PROBLEM DESCRIPTION
Please transcribe the data that follows without the pictures, keeping every word the same.

(Stored data entries)
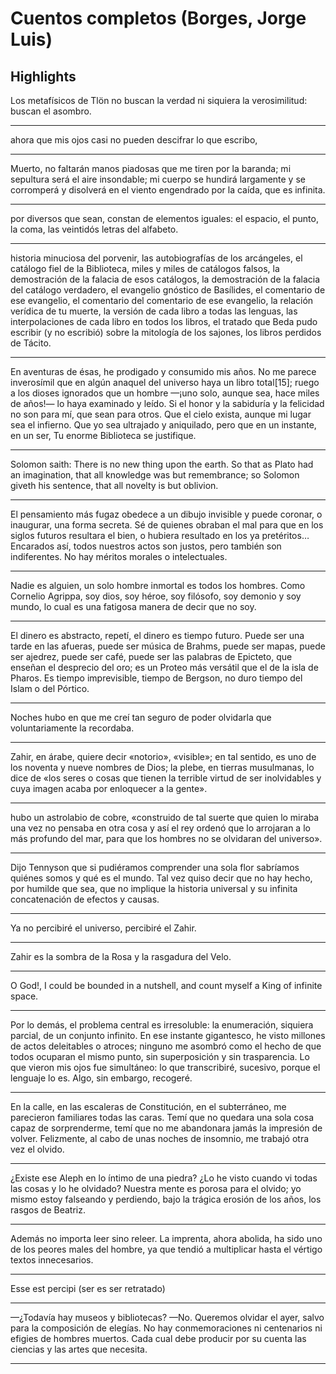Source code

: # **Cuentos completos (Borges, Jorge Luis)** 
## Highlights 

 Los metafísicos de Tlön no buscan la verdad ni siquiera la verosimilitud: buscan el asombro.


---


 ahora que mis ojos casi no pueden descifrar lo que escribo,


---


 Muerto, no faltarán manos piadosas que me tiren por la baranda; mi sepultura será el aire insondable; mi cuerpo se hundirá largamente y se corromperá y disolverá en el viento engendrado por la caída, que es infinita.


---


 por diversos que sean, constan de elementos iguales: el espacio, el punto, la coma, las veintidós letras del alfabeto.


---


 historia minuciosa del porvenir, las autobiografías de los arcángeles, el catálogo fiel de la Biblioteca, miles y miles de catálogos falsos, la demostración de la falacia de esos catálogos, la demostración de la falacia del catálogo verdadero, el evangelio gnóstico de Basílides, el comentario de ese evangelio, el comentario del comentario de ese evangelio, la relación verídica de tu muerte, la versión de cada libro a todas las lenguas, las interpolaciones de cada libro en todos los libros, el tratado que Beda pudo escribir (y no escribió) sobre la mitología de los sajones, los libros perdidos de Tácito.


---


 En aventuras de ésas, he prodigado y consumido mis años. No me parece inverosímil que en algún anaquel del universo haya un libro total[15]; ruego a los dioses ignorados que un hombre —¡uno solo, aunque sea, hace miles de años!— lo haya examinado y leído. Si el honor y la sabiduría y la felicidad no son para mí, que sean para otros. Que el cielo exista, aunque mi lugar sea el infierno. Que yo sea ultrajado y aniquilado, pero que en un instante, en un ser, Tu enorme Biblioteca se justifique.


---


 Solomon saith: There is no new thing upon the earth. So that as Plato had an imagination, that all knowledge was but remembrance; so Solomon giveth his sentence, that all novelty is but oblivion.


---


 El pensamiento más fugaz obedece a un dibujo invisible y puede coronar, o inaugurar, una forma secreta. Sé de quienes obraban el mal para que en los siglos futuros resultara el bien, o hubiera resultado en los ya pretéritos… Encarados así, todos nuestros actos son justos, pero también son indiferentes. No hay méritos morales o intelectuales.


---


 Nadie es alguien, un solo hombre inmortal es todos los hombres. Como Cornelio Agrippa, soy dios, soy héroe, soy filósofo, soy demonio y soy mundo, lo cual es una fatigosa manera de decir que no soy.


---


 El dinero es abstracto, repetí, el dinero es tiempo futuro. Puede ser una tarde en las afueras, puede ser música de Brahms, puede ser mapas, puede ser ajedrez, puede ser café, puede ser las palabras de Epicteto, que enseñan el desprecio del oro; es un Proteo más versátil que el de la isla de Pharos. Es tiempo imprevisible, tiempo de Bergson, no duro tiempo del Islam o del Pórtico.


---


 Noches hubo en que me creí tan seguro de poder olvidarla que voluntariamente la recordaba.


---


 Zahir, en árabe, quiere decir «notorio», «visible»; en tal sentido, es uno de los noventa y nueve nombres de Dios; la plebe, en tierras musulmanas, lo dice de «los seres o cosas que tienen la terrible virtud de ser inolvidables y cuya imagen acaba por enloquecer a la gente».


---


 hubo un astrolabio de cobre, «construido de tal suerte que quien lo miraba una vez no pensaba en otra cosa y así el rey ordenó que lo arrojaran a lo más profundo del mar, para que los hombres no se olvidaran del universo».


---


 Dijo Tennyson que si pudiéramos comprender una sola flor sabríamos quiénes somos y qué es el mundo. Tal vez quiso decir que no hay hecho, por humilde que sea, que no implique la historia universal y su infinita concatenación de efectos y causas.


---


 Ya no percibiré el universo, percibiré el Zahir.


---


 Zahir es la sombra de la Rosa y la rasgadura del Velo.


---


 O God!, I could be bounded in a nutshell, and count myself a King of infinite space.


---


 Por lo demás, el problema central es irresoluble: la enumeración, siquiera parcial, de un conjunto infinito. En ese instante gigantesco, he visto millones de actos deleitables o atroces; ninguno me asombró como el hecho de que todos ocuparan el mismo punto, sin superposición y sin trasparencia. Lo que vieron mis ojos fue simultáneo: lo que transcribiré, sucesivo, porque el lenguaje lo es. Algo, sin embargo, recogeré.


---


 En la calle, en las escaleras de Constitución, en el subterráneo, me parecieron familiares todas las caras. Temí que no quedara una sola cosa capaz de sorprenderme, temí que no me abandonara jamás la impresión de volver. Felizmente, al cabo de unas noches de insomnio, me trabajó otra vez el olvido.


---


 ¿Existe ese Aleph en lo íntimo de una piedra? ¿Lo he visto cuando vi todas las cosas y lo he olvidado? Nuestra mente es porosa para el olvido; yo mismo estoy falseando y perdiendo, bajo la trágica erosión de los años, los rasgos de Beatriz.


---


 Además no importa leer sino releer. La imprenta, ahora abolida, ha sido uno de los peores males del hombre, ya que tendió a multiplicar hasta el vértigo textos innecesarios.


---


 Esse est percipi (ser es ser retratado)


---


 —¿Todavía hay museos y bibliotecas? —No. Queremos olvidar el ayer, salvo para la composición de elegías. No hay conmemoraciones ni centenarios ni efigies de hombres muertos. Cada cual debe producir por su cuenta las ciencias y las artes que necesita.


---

ANSWER
Source code

: # **Cuentos completos (Borges, Jorge Luis)** 
## Highlights 

 Los metafísicos de Tlön no buscan la verdad ni siquiera la verosimilitud: buscan el asombro.


---


 ahora que mis ojos casi no pueden descifrar lo que escribo,


---


 Muerto, no faltarán manos piadosas que me tiren por la baranda; mi sepultura será el aire insondable; mi cuerpo se hundirá largamente y se corromperá y disolverá en el viento engendrado por la caída, que es infinita.


---


 por diversos que sean, constan de elementos iguales: el espacio, el punto, la coma, las veintidós letras del alfabeto.


---


 historia minuciosa del porvenir, las autobiografías de los arcángeles, el catálogo fiel de la Biblioteca, miles y miles de catálogos falsos, la demostración de la falacia de esos catálogos, la demostración de la falacia del catálogo verdadero, el evangelio gnóstico de Basílides, el comentario de ese evangelio, el comentario del comentario de ese evangelio, la relación verídica de tu muerte, la versión de cada libro a todas las lenguas, las interpolaciones de cada libro en todos los libros, el tratado que Beda pudo escribir (y no escribió) sobre la mitología de los sajones, los libros perdidos de Tácito.


---


 En aventuras de ésas, he prodigado y consumido mis años. No me parece inverosímil que en algún anaquel del universo haya un libro total[15]; ruego a los dioses ignorados que un hombre —¡uno solo, aunque sea, hace miles de años!— lo haya examinado y leído. Si el honor y la sabiduría y la felicidad no son para mí, que sean para otros. Que el cielo exista, aunque mi lugar sea el infierno. Que yo sea ultrajado y aniquilado, pero que en un instante, en un ser, Tu enorme Biblioteca se justifique.


---


 Solomon saith: There is no new thing upon the earth. So that as Plato had an imagination, that all knowledge was but remembrance; so Solomon giveth his sentence, that all novelty is but oblivion.


---


 El pensamiento más fugaz obedece a un dibujo invisible y puede coronar, o inaugurar, una forma secreta. Sé de quienes obraban el mal para que en los siglos futuros resultara el bien, o hubiera resultado en los ya pretéritos… Encarados así, todos nuestros actos son justos, pero también son indiferentes. No hay méritos morales o intelectuales.


---


 Nadie es alguien, un solo hombre inmortal es todos los hombres. Como Cornelio Agrippa, soy dios, soy héroe, soy filósofo, soy demonio y soy mundo, lo cual es una fatigosa manera de decir que no soy.


---


 El dinero es abstracto, repetí, el dinero es tiempo futuro. Puede ser una tarde en las afueras, puede ser música de Brahms, puede ser mapas, puede ser ajedrez, puede ser café, puede ser las palabras de Epicteto, que enseñan el desprecio del oro; es un Proteo más versátil que el de la isla de Pharos. Es tiempo imprevisible, tiempo de Bergson, no duro tiempo del Islam o del Pórtico.


---


 Noches hubo en que me creí tan seguro de poder olvidarla que voluntariamente la recordaba.


---


 Zahir, en árabe, quiere decir «notorio», «visible»; en tal sentido, es uno de los noventa y nueve nombres de Dios; la plebe, en tierras musulmanas, lo dice de «los seres o cosas que tienen la terrible virtud de ser inolvidables y cuya imagen acaba por enloquecer a la gente».


---


 hubo un astrolabio de cobre, «construido de tal suerte que quien lo miraba una vez no pensaba en otra cosa y así el rey ordenó que lo arrojaran a lo más profundo del mar, para que los hombres no se olvidaran del universo».


---


 Dijo Tennyson que si pudiéramos comprender una sola flor sabríamos quiénes somos y qué es el mundo. Tal vez quiso decir que no hay hecho, por humilde que sea, que no implique la historia universal y su infinita concatenación de efectos y causas.


---


 Ya no percibiré el universo, percibiré el Zahir.


---


 Zahir es la sombra de la Rosa y la rasgadura del Velo.


---


 O God!, I could be bounded in a nutshell, and count myself a King of infinite space.


---


 Por lo demás, el problema central es irresoluble: la enumeración, siquiera parcial, de un conjunto infinito. En ese instante gigantesco, he visto millones de actos deleitables o atroces; ninguno me asombró como el hecho de que todos ocuparan el mismo punto, sin superposición y sin trasparencia. Lo que vieron mis ojos fue simultáneo: lo que transcribiré, sucesivo, porque el lenguaje lo es. Algo, sin embargo, recogeré.


---


 En la calle, en las escaleras de Constitución, en el subterráneo, me parecieron familiares todas las caras. Temí que no quedara una sola cosa capaz de sorprenderme, temí que no me abandonara jamás la impresión de volver. Felizmente, al cabo de unas noches de insomnio, me trabajó otra vez el olvido.


---


 ¿Existe ese Aleph en lo íntimo de una piedra? ¿Lo he visto cuando vi todas las cosas y lo he olvidado? Nuestra mente es porosa para el olvido; yo mismo estoy falseando y perdiendo, bajo la trágica erosión de los años, los rasgos de Beatriz.


---


 Además no importa leer sino releer. La imprenta, ahora abolida, ha sido uno de los peores males del hombre, ya que tendió a multiplicar hasta el vértigo textos innecesarios.


---


 Esse est percipi (ser es ser retratado)


---


 —¿Todavía hay museos y bibliotecas? —No. Queremos olvidar el ayer, salvo para la composición de elegías. No hay conmemoraciones ni centenarios ni efigies de hombres muertos. Cada cual debe producir por su cuenta las ciencias y las artes que necesita.


---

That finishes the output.